The Committee has confirmed that this rule, known as the Osaka rule, applies in Pechstein's case.

But Pechstein said Tuesday she does not accept the extended suspension.

"My comeback is not limited to this season, and they want to deprive me of the 2014 Games. But I am going to fight to win a tenth Olympic medal at the next Games," vowed Pechstein, Germany's most-decorated Winter athlete with five titles as well as two silvers and a pair of bronze medals.

Pechstein recently completed a two-year ban after a hematocritic blood test, which measures the ratio of white blood cells in a person's blood stream, showed abnormal readings.

She continues to vehemently deny any wrongdoing.

Pechstein says she has enlisted the support of hematologists to send the IOC a report which apparently shows that she suffers from a congenital blood abnormality that could have produced false readings.

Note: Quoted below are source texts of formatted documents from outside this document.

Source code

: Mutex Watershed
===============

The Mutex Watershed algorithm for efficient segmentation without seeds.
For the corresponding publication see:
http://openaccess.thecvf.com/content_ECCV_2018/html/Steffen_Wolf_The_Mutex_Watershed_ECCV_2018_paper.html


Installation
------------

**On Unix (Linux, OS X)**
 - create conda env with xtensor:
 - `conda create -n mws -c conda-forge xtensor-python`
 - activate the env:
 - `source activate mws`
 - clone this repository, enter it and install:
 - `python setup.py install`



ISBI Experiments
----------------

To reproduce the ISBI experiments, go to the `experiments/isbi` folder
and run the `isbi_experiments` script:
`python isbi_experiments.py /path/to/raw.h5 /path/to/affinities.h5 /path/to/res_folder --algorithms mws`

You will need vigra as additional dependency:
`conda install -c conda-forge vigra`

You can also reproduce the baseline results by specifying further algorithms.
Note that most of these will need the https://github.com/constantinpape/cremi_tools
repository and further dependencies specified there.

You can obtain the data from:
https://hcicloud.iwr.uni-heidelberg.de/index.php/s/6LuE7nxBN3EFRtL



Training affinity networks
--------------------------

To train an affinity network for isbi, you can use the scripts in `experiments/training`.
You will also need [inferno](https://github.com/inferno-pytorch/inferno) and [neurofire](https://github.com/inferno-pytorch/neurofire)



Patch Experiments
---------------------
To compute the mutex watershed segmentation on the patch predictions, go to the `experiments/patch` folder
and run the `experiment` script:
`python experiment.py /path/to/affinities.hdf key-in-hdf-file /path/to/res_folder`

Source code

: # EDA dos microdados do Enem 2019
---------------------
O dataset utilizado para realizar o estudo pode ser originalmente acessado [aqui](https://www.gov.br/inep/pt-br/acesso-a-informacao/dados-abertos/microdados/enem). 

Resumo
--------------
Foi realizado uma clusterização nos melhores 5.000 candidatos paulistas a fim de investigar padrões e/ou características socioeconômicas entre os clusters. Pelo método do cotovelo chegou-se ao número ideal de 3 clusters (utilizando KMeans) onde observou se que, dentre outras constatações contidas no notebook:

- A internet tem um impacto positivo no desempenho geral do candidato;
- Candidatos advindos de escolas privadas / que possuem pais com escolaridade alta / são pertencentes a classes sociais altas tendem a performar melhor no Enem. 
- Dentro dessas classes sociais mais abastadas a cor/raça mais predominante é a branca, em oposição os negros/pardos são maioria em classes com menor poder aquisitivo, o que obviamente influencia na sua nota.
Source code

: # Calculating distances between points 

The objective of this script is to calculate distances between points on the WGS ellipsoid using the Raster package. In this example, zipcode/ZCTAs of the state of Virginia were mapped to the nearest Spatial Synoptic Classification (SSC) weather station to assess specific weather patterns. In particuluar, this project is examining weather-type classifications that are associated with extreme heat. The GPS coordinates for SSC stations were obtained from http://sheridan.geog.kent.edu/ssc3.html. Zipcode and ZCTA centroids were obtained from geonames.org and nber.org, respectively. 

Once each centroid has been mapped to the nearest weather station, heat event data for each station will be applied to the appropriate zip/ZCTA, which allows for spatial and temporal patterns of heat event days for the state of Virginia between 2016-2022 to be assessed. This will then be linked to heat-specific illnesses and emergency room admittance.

Pechstein added she has asked the International Skating Union to be exempted from renewed suspension if her irregular hematocritic values are indeed found to be the result of a congenital abnormality, or, failing that, she would bring her case to the Court of Arbitration for Sport.

Pechstein, 38, was the first top level athlete to be banned on the basis of anomalies in her biological passport, a blood-testing method introduced to quell doping in sports.

She said the whole affair has been "a nightmare."

This weekend, Pechstein will skate competitively for the first time since her suspension in the central German town of Erfurt, as she bids to qualify for the world championships in the town of Inzell in the German Alps.